*** Opening of Material supplied ***

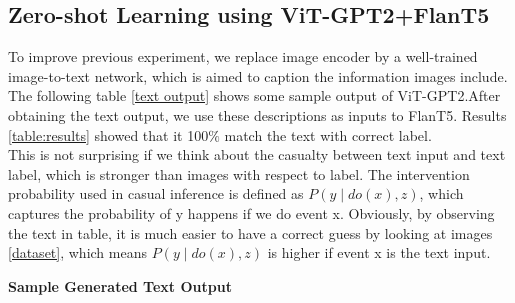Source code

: \documentclass[10pt,twocolumn,letterpaper]{article}
\begin{document}
\subsection{Zero-shot Learning using ViT-GPT2+FlanT5}
To improve previous experiment, we replace image encoder by a well-trained image-to-text network, which is aimed to caption the information images include. The following table \ref{text output} shows some sample output of ViT-GPT2.After obtaining the text output, we use these descriptions as inputs to FlanT5. Results \ref{table:results} showed that it 100$\%$ match the text with correct label.\\
This is not surprising if we think about the casualty between text input and text label, which is stronger than images with respect to label. The intervention probability used in casual inference is defined as $P(y \mid do(x), z)$, which captures the probability of y happens if we do event x. Obviously, by observing the text in table, it is much easier to have a correct guess by looking at images \ref{dataset}, which means $P(y \mid do(x), z)$ is higher if event x is the text input.
\begin{table}[h]
\begin{center}
\textbf{Sample Generated Text Output}
\label{text output}
\end{center}
\end{table}
\end{document}
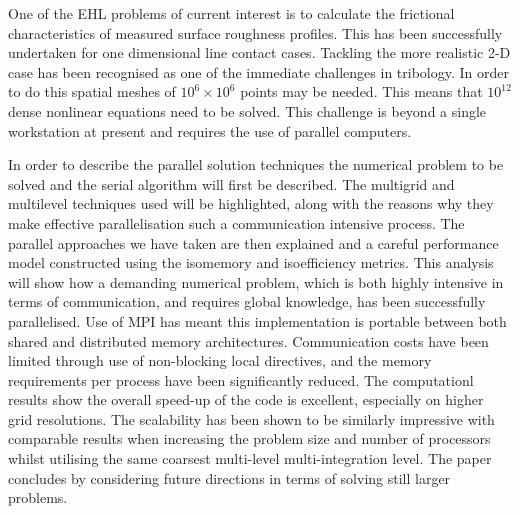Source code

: \documentclass{report}
\begin{document}
One  of the EHL problems of current interest is to calculate the
frictional characteristics of measured surface roughness profiles.
This has been successfully undertaken for one dimensional line contact
cases.  Tackling the more realistic 2-D case has been recognised as one
of the immediate challenges in tribology. In order to do this spatial
meshes of $10^6 \times 10^6$ points may be needed. This means that
$10^{12}$ dense nonlinear equations need to be solved. This challenge
is beyond a single workstation at present and requires the use of
parallel computers.

In order to describe the parallel solution techniques the numerical
problem to be solved and the serial algorithm will first be described.
The multigrid and multilevel techniques used will be highlighted, along
with the reasons why they make effective parallelisation such a
communication intensive process.  The parallel approaches we have taken
are then explained and a careful performance model constructed using
the isomemory and isoefficiency metrics.  This analysis  will show how
a demanding numerical problem, which is both highly intensive in terms
of communication, and requires global knowledge, has been successfully
parallelised.  Use of MPI has meant this implementation is portable
between both shared and distributed memory architectures.
Communication costs have been limited through use of non-blocking local
directives, and the memory requirements per process have been
significantly reduced.  The computationl results show the overall
speed-up of the code is excellent, especially on higher grid
resolutions.  The scalability has been shown to be similarly impressive
with comparable results when increasing the problem size and number of
processors whilst utilising the same coarsest multi-level
multi-integration level.  The paper concludes by considering future
directions in terms of solving still larger problems.
\end{document}
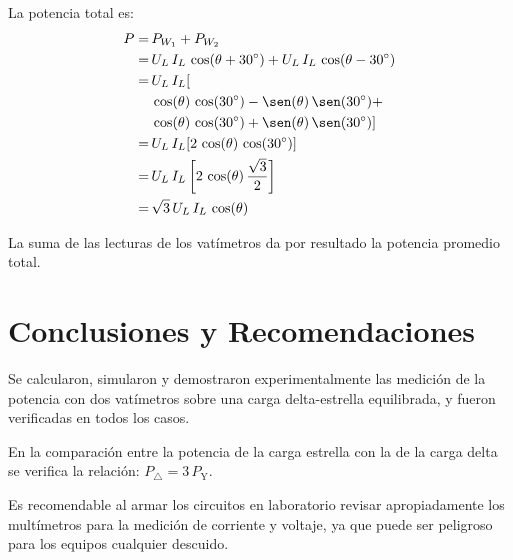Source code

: \documentclass[letter,11pt]{article}
\begin{document}
\begin{enumerate}
La potencia total es:
\begin{equation*}
    \begin{split}
        P =\,& P_{W_1} + P_{W_2}\\
          =\,& U_L\,I_L\,\cos(\theta + 30^{\circ})+
               U_L\,I_L\,\cos(\theta - 30^{\circ})\\
          =\,& U_L\,I_L[\\
             & \cos(\theta)\,\cos(30^{\circ})-\sen(\theta)\,\sen(30^{\circ})+\\
             & \cos(\theta)\,\cos(30^{\circ})+\sen(\theta)\,\sen(30^{\circ})]\\
          =\,& U_L\,I_L[2\,\cos(\theta)\,\cos(30^{\circ})]\\
          =\,& U_L\,I_L\left[2\,\cos(\theta)\,\frac{\sqrt{3}}{2}\right]\\
          =\,& \sqrt{3}\,U_L\,I_L\,\cos(\theta)\\
    \end{split}
\end{equation*}

La suma de las lecturas de los vatímetros da por resultado la potencia promedio
total.

\end{enumerate}

\section{Conclusiones y Recomendaciones}
Se calcularon, simularon y demostraron experimentalmente las medición de la
potencia con dos vatímetros sobre una carga delta-estrella equilibrada, y fueron
verificadas en todos los casos.

En la comparación entre la potencia de la carga estrella con la de la carga
delta se verifica la relación: $P_{\triangle} = 3\,P_{\text{Y}}$.

Es recomendable al armar los circuitos en laboratorio revisar apropiadamente los
multímetros para la medición de corriente y voltaje, ya que puede ser peligroso
para los equipos cualquier descuido.
\end{document}

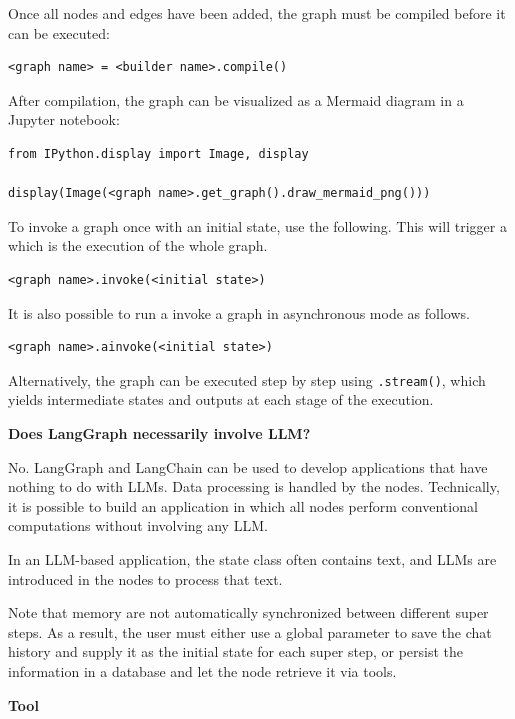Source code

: Once all nodes and edges have been added, the graph must be compiled before it can be executed:
\begin{lstlisting}
<graph name> = <builder name>.compile()
\end{lstlisting}

After compilation, the graph can be visualized as a Mermaid diagram in a Jupyter notebook:
\begin{lstlisting}
from IPython.display import Image, display

display(Image(<graph name>.get_graph().draw_mermaid_png()))
\end{lstlisting}

To invoke a graph once with an initial state, use the following. This will trigger a  which is the execution of the whole graph.
\begin{lstlisting}
<graph name>.invoke(<initial state>)
\end{lstlisting}
It is also possible to run a invoke a graph in asynchronous mode as follows.
\begin{lstlisting}
<graph name>.ainvoke(<initial state>)
\end{lstlisting}
Alternatively, the graph can be executed step by step using \verb|.stream()|, which yields intermediate states and outputs at each stage of the execution.

\begin{mdframed}
\textbf{Does LangGraph necessarily involve LLM?}

No. LangGraph and LangChain can be used to develop applications that have nothing to do with LLMs. Data processing is handled by the nodes. Technically, it is possible to build an application in which all nodes perform conventional computations without involving any LLM.

In an LLM-based application, the state class often contains text, and LLMs are introduced in the nodes to process that text.
\end{mdframed}

Note that memory are not automatically synchronized between different super steps. As a result, the user must either use a global parameter to save the chat history and supply it as the initial state for each super step, or persist the information in a database and let the node retrieve it via tools.

\vspace{0.1in}
\noindent \textbf{Tool}
\vspace{0.1in}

*** Close of Material supplied ***

If a line in the material contains the word "each", copy that line.

Alternatively, the graph can be executed step by step using \verb|.stream()|, which yields intermediate states and outputs at each stage of the execution.
Note that memory are not automatically synchronized between different super steps. As a result, the user must either use a global parameter to save the chat history and supply it as the initial state for each super step, or persist the information in a database and let the node retrieve it via tools.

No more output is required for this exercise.